## Instructions for the task:
The stretch from the line with "- Separación por" through the line with "sistema; grande. |" in the records below: write it out exactly, and nothing else.

:: Data provided ::

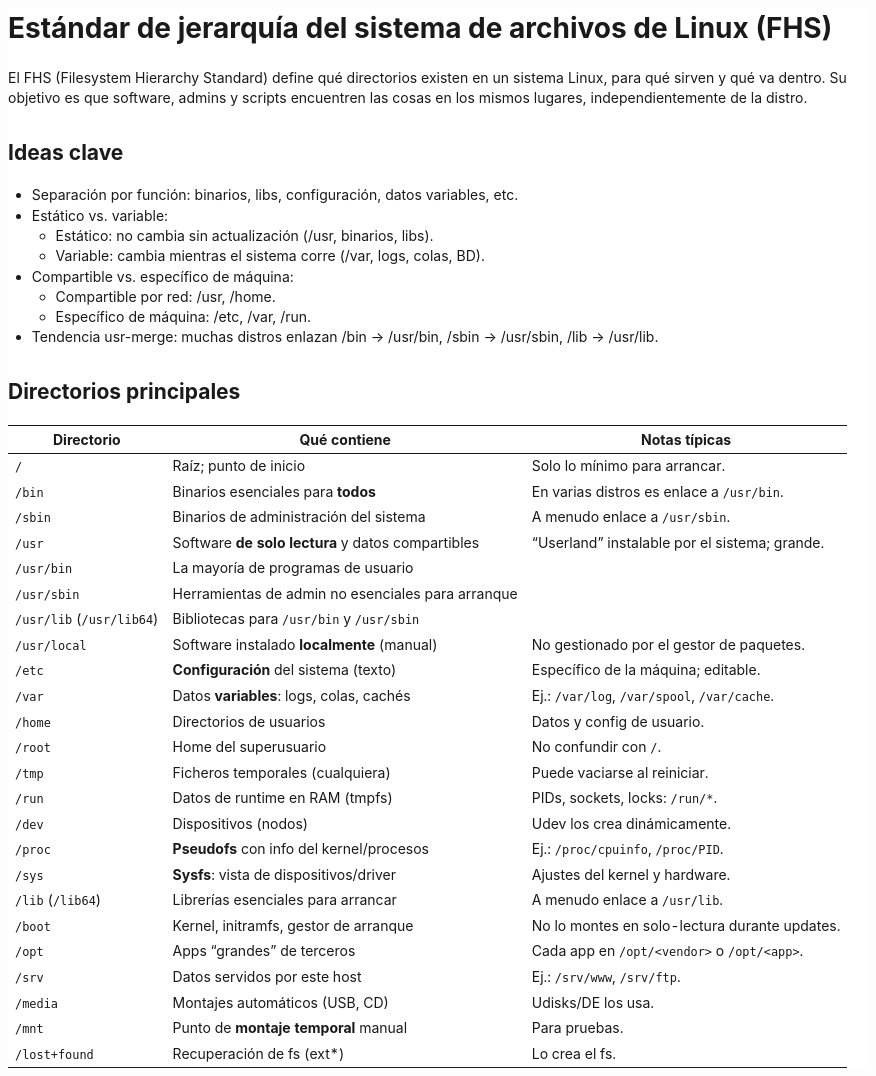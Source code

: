 # Estándar de jerarquía del sistema de archivos de Linux (FHS)

El FHS (Filesystem Hierarchy Standard) define qué directorios existen en un sistema Linux, para qué sirven y qué va dentro. Su objetivo es que software, admins y scripts encuentren las cosas en los mismos lugares, independientemente de la distro.

## Ideas clave
- Separación por función: binarios, libs, configuración, datos variables, etc.
- Estático vs. variable:
  - Estático: no cambia sin actualización (/usr, binarios, libs).
  - Variable: cambia mientras el sistema corre (/var, logs, colas, BD).
- Compartible vs. específico de máquina:
  - Compartible por red: /usr, /home.
  - Específico de máquina: /etc, /var, /run.
- Tendencia usr-merge: muchas distros enlazan /bin → /usr/bin, /sbin → /usr/sbin, /lib → /usr/lib.

## Directorios principales
| Directorio                | Qué contiene                                      | Notas típicas                                 |
| ------------------------- | ------------------------------------------------- | --------------------------------------------- |
| `/`                       | Raíz; punto de inicio                             | Solo lo mínimo para arrancar.                 |
| `/bin`                    | Binarios esenciales para **todos**                | En varias distros es enlace a `/usr/bin`.     |
| `/sbin`                   | Binarios de administración del sistema            | A menudo enlace a `/usr/sbin`.                |
| `/usr`                    | Software **de solo lectura** y datos compartibles | “Userland” instalable por el sistema; grande. |
| `/usr/bin`                | La mayoría de programas de usuario                |                                               |
| `/usr/sbin`               | Herramientas de admin no esenciales para arranque |                                               |
| `/usr/lib` (`/usr/lib64`) | Bibliotecas para `/usr/bin` y `/usr/sbin`         |                                               |
| `/usr/local`              | Software instalado **localmente** (manual)        | No gestionado por el gestor de paquetes.      |
| `/etc`                    | **Configuración** del sistema (texto)             | Específico de la máquina; editable.           |
| `/var`                    | Datos **variables**: logs, colas, cachés          | Ej.: `/var/log`, `/var/spool`, `/var/cache`.  |
| `/home`                   | Directorios de usuarios                           | Datos y config de usuario.                    |
| `/root`                   | Home del superusuario                             | No confundir con `/`.                         |
| `/tmp`                    | Ficheros temporales (cualquiera)                  | Puede vaciarse al reiniciar.                  |
| `/run`                    | Datos de runtime en RAM (tmpfs)                   | PIDs, sockets, locks: `/run/*`.               |
| `/dev`                    | Dispositivos (nodos)                              | Udev los crea dinámicamente.                  |
| `/proc`                   | **Pseudofs** con info del kernel/procesos         | Ej.: `/proc/cpuinfo`, `/proc/PID`.            |
| `/sys`                    | **Sysfs**: vista de dispositivos/driver           | Ajustes del kernel y hardware.                |
| `/lib` (`/lib64`)         | Librerías esenciales para arrancar                | A menudo enlace a `/usr/lib`.                 |
| `/boot`                   | Kernel, initramfs, gestor de arranque             | No lo montes en solo-lectura durante updates. |
| `/opt`                    | Apps “grandes” de terceros                        | Cada app en `/opt/<vendor>` o `/opt/<app>`.   |
| `/srv`                    | Datos servidos por este host                      | Ej.: `/srv/www`, `/srv/ftp`.                  |
| `/media`                  | Montajes automáticos (USB, CD)                    | Udisks/DE los usa.                            |
| `/mnt`                    | Punto de **montaje temporal** manual              | Para pruebas.                                 |
| `/lost+found`             | Recuperación de fs (ext\*)                        | Lo crea el fs.                                |
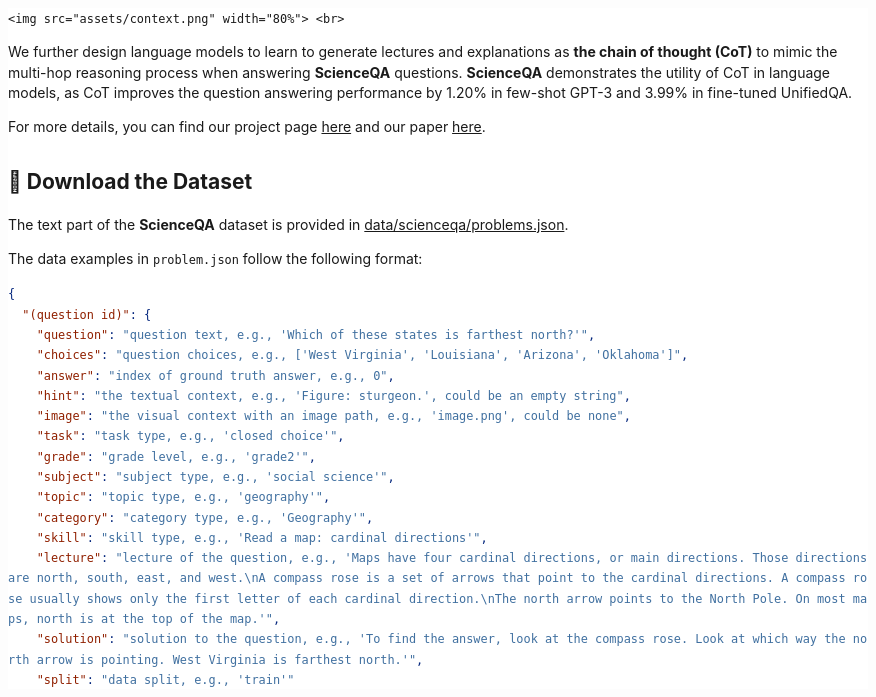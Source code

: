     <img src="assets/context.png" width="80%"> <br>
</p>

We further design language models to learn to generate lectures and explanations as **the chain of thought (CoT)** to mimic the multi-hop reasoning process when answering **ScienceQA** questions. **ScienceQA** demonstrates the utility of CoT in language models, as CoT improves the question answering performance by 1.20% in few-shot GPT-3 and 3.99% in fine-tuned UnifiedQA.

For more details, you can find our project page [here](https://scienceqa.github.io/) and our paper [here](https://lupantech.github.io/papers/neurips22_scienceqa.pdf).



## :ghost: Download the Dataset

The text part of the **ScienceQA** dataset is provided in [data/scienceqa/problems.json](https://github.com/lupantech/ScienceQA/blob/main/data/scienceqa/problems.json). 

The data examples in `problem.json` follow the following format:

```json
{
  "(question id)": {
    "question": "question text, e.g., 'Which of these states is farthest north?'", 
    "choices": "question choices, e.g., ['West Virginia', 'Louisiana', 'Arizona', 'Oklahoma']",
    "answer": "index of ground truth answer, e.g., 0",
    "hint": "the textual context, e.g., 'Figure: sturgeon.', could be an empty string",
    "image": "the visual context with an image path, e.g., 'image.png', could be none",
    "task": "task type, e.g., 'closed choice'",
    "grade": "grade level, e.g., 'grade2'",
    "subject": "subject type, e.g., 'social science'",
    "topic": "topic type, e.g., 'geography'",
    "category": "category type, e.g., 'Geography'",
    "skill": "skill type, e.g., 'Read a map: cardinal directions'",
    "lecture": "lecture of the question, e.g., 'Maps have four cardinal directions, or main directions. Those directions are north, south, east, and west.\nA compass rose is a set of arrows that point to the cardinal directions. A compass rose usually shows only the first letter of each cardinal direction.\nThe north arrow points to the North Pole. On most maps, north is at the top of the map.'",
    "solution": "solution to the question, e.g., 'To find the answer, look at the compass rose. Look at which way the north arrow is pointing. West Virginia is farthest north.'",
    "split": "data split, e.g., 'train'"
```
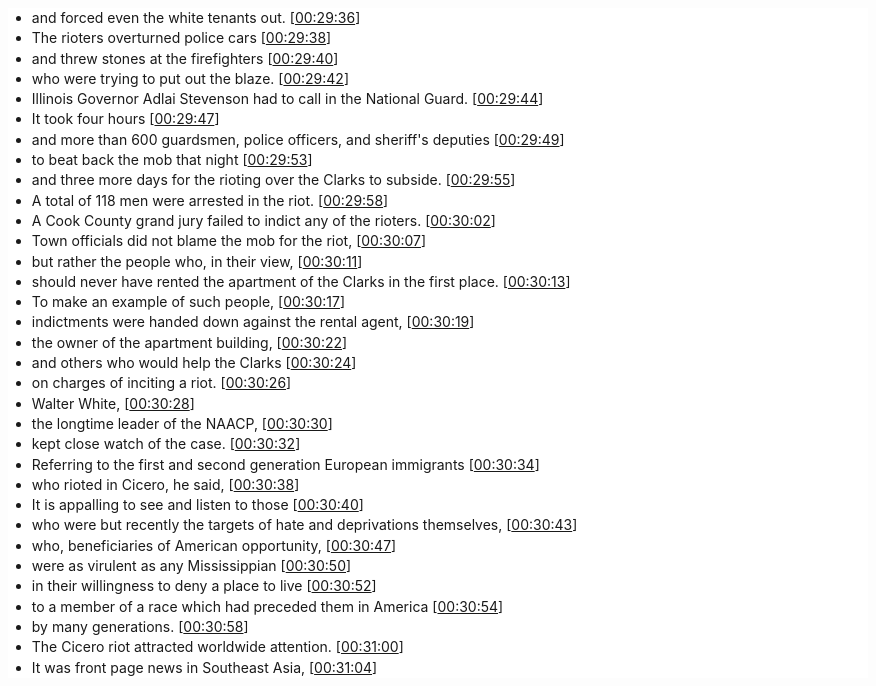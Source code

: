 *  and forced even the white tenants out. [[00:29:36](https://www.youtube.com/watch?v=xZA32LPtksA&t=1776.9s)]
*  The rioters overturned police cars [[00:29:38](https://www.youtube.com/watch?v=xZA32LPtksA&t=1778.9s)]
*  and threw stones at the firefighters [[00:29:40](https://www.youtube.com/watch?v=xZA32LPtksA&t=1780.9s)]
*  who were trying to put out the blaze. [[00:29:42](https://www.youtube.com/watch?v=xZA32LPtksA&t=1782.9s)]
*  Illinois Governor Adlai Stevenson had to call in the National Guard. [[00:29:44](https://www.youtube.com/watch?v=xZA32LPtksA&t=1784.9s)]
*  It took four hours [[00:29:47](https://www.youtube.com/watch?v=xZA32LPtksA&t=1787.9s)]
*  and more than 600 guardsmen, police officers, and sheriff's deputies [[00:29:49](https://www.youtube.com/watch?v=xZA32LPtksA&t=1789.9s)]
*  to beat back the mob that night [[00:29:53](https://www.youtube.com/watch?v=xZA32LPtksA&t=1793.9s)]
*  and three more days for the rioting over the Clarks to subside. [[00:29:55](https://www.youtube.com/watch?v=xZA32LPtksA&t=1795.9s)]
*  A total of 118 men were arrested in the riot. [[00:29:58](https://www.youtube.com/watch?v=xZA32LPtksA&t=1798.8600000000001s)]
*  A Cook County grand jury failed to indict any of the rioters. [[00:30:02](https://www.youtube.com/watch?v=xZA32LPtksA&t=1802.8600000000001s)]
*  Town officials did not blame the mob for the riot, [[00:30:07](https://www.youtube.com/watch?v=xZA32LPtksA&t=1807.8600000000001s)]
*  but rather the people who, in their view, [[00:30:11](https://www.youtube.com/watch?v=xZA32LPtksA&t=1811.8600000000001s)]
*  should never have rented the apartment of the Clarks in the first place. [[00:30:13](https://www.youtube.com/watch?v=xZA32LPtksA&t=1813.8600000000001s)]
*  To make an example of such people, [[00:30:17](https://www.youtube.com/watch?v=xZA32LPtksA&t=1817.8600000000001s)]
*  indictments were handed down against the rental agent, [[00:30:19](https://www.youtube.com/watch?v=xZA32LPtksA&t=1819.8600000000001s)]
*  the owner of the apartment building, [[00:30:22](https://www.youtube.com/watch?v=xZA32LPtksA&t=1822.8600000000001s)]
*  and others who would help the Clarks [[00:30:24](https://www.youtube.com/watch?v=xZA32LPtksA&t=1824.8600000000001s)]
*  on charges of inciting a riot. [[00:30:26](https://www.youtube.com/watch?v=xZA32LPtksA&t=1826.82s)]
*  Walter White, [[00:30:28](https://www.youtube.com/watch?v=xZA32LPtksA&t=1828.82s)]
*  the longtime leader of the NAACP, [[00:30:30](https://www.youtube.com/watch?v=xZA32LPtksA&t=1830.82s)]
*  kept close watch of the case. [[00:30:32](https://www.youtube.com/watch?v=xZA32LPtksA&t=1832.82s)]
*  Referring to the first and second generation European immigrants [[00:30:34](https://www.youtube.com/watch?v=xZA32LPtksA&t=1834.82s)]
*  who rioted in Cicero, he said, [[00:30:38](https://www.youtube.com/watch?v=xZA32LPtksA&t=1838.82s)]
*  It is appalling to see and listen to those [[00:30:40](https://www.youtube.com/watch?v=xZA32LPtksA&t=1840.82s)]
*  who were but recently the targets of hate and deprivations themselves, [[00:30:43](https://www.youtube.com/watch?v=xZA32LPtksA&t=1843.82s)]
*  who, beneficiaries of American opportunity, [[00:30:47](https://www.youtube.com/watch?v=xZA32LPtksA&t=1847.82s)]
*  were as virulent as any Mississippian [[00:30:50](https://www.youtube.com/watch?v=xZA32LPtksA&t=1850.82s)]
*  in their willingness to deny a place to live [[00:30:52](https://www.youtube.com/watch?v=xZA32LPtksA&t=1852.82s)]
*  to a member of a race which had preceded them in America [[00:30:54](https://www.youtube.com/watch?v=xZA32LPtksA&t=1854.78s)]
*  by many generations. [[00:30:58](https://www.youtube.com/watch?v=xZA32LPtksA&t=1858.78s)]
*  The Cicero riot attracted worldwide attention. [[00:31:00](https://www.youtube.com/watch?v=xZA32LPtksA&t=1860.78s)]
*  It was front page news in Southeast Asia, [[00:31:04](https://www.youtube.com/watch?v=xZA32LPtksA&t=1864.78s)]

:::

## Task output:
- Separación por función: binarios, libs, configuración, datos variables, etc.
- Estático vs. variable:
  - Estático: no cambia sin actualización (/usr, binarios, libs).
  - Variable: cambia mientras el sistema corre (/var, logs, colas, BD).
- Compartible vs. específico de máquina:
  - Compartible por red: /usr, /home.
  - Específico de máquina: /etc, /var, /run.
- Tendencia usr-merge: muchas distros enlazan /bin → /usr/bin, /sbin → /usr/sbin, /lib → /usr/lib.

## Directorios principales
| Directorio                | Qué contiene                                      | Notas típicas                                 |
| ------------------------- | ------------------------------------------------- | --------------------------------------------- |
| `/`                       | Raíz; punto de inicio                             | Solo lo mínimo para arrancar.                 |
| `/bin`                    | Binarios esenciales para **todos**                | En varias distros es enlace a `/usr/bin`.     |
| `/sbin`                   | Binarios de administración del sistema            | A menudo enlace a `/usr/sbin`.                |
| `/usr`                    | Software **de solo lectura** y datos compartibles | “Userland” instalable por el sistema; grande. |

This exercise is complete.